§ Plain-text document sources
╭──

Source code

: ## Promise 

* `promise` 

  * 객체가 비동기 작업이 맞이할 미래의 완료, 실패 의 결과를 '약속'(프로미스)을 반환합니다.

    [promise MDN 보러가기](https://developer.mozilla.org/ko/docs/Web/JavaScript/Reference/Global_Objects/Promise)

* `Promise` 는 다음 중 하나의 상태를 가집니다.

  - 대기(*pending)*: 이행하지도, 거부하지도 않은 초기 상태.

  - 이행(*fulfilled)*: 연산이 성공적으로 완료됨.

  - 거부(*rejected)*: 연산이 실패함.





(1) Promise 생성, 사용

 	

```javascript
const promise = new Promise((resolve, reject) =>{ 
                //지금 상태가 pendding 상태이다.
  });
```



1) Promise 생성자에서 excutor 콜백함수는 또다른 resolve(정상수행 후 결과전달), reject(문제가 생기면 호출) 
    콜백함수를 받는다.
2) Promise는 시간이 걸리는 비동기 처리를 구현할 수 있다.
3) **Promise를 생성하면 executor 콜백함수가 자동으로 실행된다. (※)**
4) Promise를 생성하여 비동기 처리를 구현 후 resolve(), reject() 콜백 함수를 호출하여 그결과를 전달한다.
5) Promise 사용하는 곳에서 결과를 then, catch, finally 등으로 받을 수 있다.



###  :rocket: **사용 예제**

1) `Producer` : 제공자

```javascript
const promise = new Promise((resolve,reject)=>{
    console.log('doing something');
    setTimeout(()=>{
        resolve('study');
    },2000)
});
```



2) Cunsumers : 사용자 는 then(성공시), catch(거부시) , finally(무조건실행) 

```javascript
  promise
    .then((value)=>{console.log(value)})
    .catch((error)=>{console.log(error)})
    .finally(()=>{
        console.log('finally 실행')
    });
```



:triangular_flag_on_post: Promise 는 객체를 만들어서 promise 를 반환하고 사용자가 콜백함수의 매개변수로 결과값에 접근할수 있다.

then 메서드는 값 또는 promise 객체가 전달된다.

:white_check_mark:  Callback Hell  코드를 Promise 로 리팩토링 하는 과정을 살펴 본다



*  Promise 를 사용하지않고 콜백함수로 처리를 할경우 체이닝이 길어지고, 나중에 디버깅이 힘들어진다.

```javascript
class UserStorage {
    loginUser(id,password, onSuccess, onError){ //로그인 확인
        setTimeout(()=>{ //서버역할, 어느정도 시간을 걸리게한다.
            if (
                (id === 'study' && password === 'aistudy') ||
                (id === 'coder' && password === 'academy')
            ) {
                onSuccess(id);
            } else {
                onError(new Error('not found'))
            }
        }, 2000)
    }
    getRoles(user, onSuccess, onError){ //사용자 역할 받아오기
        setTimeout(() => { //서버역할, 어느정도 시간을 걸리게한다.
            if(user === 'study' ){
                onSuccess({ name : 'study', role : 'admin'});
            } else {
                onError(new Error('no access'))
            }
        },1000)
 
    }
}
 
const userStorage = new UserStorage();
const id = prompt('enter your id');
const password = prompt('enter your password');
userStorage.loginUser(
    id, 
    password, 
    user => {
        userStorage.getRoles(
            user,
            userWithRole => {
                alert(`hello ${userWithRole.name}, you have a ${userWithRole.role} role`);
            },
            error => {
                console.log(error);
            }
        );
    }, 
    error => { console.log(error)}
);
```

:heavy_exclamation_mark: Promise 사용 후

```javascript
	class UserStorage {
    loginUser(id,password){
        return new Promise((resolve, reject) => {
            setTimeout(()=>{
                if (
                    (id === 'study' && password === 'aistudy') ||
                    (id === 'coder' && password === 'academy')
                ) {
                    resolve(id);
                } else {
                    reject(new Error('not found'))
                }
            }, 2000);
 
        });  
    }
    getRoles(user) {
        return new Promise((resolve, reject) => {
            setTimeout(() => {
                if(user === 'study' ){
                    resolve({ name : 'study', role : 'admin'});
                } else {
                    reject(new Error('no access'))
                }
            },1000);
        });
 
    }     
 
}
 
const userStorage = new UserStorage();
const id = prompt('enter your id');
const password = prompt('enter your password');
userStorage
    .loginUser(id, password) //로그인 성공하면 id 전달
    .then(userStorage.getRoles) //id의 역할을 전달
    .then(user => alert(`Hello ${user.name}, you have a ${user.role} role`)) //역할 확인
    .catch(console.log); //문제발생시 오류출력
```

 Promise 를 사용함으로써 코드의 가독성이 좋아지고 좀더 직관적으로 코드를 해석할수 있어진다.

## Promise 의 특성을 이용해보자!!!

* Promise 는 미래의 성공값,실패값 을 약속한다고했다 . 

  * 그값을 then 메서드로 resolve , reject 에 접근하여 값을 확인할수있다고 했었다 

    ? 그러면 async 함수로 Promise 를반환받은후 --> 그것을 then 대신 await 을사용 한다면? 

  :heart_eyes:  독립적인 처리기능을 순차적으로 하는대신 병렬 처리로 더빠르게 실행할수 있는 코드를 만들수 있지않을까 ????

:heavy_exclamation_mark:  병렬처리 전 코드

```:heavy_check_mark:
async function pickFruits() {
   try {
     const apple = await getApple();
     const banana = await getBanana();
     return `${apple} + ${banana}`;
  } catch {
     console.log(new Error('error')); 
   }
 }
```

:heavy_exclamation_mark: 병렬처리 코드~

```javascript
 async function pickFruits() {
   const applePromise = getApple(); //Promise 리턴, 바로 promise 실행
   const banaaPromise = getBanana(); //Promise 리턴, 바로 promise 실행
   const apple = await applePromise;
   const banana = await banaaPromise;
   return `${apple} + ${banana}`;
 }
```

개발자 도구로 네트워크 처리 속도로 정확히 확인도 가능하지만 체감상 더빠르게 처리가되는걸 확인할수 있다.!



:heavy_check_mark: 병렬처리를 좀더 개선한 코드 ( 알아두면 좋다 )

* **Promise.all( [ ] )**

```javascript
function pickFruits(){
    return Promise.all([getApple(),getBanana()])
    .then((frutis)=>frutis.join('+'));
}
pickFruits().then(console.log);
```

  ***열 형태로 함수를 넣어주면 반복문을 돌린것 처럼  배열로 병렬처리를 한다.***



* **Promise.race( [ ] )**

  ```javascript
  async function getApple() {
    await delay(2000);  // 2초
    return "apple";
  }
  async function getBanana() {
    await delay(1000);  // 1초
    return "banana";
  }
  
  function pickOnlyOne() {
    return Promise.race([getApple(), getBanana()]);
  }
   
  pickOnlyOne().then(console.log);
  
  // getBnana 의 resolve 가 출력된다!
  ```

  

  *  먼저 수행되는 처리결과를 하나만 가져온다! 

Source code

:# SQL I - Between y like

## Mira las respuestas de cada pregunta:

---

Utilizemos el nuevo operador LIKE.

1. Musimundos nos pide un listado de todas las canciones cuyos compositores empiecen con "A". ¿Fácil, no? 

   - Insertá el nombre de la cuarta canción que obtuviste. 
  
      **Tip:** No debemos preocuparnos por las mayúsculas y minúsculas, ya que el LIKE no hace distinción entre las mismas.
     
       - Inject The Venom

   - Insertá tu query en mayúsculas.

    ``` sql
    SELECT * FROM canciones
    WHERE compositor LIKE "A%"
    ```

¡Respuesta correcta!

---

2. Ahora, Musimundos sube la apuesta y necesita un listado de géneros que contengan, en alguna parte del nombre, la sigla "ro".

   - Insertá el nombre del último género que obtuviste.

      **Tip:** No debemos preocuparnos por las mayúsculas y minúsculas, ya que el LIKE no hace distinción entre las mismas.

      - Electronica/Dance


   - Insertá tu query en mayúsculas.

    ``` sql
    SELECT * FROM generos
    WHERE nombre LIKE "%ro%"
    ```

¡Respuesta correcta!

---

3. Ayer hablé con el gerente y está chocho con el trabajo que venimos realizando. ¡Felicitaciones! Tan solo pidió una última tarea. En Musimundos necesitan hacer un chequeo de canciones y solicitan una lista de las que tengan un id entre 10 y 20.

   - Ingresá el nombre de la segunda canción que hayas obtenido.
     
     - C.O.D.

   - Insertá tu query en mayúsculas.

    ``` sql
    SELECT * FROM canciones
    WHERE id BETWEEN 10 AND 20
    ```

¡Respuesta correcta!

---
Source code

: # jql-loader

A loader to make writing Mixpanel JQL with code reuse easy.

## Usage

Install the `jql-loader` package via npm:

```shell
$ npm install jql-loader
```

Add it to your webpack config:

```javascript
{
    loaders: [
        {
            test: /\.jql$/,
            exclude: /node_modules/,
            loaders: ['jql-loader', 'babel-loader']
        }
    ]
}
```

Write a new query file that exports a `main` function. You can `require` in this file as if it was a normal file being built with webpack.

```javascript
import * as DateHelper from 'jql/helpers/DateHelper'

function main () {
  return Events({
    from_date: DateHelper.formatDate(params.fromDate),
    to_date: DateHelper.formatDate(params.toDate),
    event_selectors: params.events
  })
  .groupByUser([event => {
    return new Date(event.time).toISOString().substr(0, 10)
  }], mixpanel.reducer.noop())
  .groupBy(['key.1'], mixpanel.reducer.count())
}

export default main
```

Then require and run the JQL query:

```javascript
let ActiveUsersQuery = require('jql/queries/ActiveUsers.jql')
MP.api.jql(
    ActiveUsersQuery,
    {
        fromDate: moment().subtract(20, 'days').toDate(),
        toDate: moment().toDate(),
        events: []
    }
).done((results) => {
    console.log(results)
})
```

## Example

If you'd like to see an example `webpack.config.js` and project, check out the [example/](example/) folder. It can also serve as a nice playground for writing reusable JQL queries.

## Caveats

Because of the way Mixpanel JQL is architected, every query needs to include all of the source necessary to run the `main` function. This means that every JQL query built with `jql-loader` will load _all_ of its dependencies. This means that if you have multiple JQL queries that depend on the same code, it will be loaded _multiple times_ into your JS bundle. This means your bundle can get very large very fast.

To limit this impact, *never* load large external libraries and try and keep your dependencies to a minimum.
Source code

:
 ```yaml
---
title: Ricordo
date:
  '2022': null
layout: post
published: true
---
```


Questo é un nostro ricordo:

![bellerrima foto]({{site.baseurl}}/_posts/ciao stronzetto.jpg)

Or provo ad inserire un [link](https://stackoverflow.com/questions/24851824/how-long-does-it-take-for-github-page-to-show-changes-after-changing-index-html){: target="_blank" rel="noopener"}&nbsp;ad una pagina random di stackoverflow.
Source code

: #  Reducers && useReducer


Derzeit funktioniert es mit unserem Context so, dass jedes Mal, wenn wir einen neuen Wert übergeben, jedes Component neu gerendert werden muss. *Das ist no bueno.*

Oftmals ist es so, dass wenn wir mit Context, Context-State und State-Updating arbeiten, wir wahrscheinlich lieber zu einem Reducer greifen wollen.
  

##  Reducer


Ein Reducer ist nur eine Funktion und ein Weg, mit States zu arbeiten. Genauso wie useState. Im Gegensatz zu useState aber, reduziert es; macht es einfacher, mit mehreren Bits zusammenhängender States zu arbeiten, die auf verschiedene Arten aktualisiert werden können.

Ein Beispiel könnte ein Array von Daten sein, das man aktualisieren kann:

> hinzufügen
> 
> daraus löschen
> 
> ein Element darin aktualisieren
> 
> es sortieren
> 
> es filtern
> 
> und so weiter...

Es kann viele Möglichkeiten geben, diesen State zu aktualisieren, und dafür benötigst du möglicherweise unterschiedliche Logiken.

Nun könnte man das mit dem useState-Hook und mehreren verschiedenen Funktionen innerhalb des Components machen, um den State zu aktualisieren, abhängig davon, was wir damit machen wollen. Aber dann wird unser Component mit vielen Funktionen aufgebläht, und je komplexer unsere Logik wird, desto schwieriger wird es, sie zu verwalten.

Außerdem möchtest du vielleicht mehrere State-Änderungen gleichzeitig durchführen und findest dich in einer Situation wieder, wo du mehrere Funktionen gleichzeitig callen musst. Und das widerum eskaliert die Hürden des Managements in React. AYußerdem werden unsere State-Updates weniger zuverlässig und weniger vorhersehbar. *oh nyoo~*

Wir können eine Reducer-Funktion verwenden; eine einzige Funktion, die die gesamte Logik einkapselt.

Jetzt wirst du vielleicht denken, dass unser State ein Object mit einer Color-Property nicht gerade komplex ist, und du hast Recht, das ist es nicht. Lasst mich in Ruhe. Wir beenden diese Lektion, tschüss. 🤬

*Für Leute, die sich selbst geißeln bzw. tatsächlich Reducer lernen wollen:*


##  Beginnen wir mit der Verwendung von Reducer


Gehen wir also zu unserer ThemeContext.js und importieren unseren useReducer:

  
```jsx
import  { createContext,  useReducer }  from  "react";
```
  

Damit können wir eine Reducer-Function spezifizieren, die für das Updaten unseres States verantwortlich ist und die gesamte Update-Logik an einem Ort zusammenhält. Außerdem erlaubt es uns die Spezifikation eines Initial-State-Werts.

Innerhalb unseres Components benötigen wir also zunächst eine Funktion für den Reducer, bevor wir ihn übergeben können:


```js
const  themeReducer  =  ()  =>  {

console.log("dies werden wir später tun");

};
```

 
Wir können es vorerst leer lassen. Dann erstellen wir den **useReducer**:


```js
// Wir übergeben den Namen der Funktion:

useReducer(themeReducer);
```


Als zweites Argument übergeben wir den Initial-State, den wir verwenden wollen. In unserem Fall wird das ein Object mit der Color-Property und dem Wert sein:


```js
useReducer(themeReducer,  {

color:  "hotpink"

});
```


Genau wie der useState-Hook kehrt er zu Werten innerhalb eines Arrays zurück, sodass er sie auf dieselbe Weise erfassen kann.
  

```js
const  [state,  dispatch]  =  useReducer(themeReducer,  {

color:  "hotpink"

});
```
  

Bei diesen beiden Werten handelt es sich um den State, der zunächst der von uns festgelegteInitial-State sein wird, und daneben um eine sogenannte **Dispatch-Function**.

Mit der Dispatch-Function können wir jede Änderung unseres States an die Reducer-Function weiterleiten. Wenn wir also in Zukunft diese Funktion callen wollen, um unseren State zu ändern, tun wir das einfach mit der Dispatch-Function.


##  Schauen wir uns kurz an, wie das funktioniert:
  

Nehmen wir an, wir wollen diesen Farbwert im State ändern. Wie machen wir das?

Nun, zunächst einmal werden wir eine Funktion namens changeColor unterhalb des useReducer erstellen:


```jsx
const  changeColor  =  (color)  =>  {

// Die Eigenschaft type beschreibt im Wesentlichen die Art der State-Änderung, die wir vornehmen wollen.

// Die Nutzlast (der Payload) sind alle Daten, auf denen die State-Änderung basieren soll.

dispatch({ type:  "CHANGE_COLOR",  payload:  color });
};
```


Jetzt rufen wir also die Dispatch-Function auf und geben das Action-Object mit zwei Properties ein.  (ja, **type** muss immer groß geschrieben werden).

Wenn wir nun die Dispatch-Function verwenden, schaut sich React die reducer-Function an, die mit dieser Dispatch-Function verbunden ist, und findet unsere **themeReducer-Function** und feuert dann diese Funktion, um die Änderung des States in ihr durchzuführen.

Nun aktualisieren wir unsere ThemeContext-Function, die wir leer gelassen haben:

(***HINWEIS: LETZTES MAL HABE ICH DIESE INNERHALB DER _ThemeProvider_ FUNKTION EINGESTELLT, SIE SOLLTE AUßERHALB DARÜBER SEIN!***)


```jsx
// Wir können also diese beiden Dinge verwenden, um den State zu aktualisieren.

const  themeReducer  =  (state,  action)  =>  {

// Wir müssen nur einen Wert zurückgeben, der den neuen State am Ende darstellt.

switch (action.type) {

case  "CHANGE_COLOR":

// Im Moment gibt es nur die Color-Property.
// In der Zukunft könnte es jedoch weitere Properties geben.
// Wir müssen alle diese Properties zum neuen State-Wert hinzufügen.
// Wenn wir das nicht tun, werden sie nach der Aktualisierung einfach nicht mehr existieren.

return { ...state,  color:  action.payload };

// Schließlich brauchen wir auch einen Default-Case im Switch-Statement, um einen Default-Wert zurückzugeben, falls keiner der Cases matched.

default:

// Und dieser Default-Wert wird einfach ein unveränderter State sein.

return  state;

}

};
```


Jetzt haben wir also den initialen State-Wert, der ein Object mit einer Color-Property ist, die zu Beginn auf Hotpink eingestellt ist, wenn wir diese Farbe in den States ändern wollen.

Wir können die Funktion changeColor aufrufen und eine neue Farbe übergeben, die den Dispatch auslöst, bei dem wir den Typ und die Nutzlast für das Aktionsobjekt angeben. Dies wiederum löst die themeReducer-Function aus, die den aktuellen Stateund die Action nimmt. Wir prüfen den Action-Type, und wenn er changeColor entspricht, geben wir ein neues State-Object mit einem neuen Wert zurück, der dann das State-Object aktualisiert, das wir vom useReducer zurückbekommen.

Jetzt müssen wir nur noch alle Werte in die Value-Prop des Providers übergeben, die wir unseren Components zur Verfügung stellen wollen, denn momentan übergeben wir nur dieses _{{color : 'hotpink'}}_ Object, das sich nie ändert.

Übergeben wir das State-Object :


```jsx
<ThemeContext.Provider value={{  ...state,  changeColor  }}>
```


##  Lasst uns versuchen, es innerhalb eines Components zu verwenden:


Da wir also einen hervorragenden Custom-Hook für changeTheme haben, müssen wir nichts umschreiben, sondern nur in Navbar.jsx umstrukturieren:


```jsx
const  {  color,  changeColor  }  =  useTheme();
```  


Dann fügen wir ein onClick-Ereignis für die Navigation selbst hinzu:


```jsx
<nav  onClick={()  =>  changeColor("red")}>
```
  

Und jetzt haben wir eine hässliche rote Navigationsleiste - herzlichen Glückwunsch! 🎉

╰──

§ Exercise prompt
Return each line from the data where the string "걸리게한다" can be found.

§ Solution to this problem
        setTimeout(()=>{ //서버역할, 어느정도 시간을 걸리게한다.
        setTimeout(() => { //서버역할, 어느정도 시간을 걸리게한다.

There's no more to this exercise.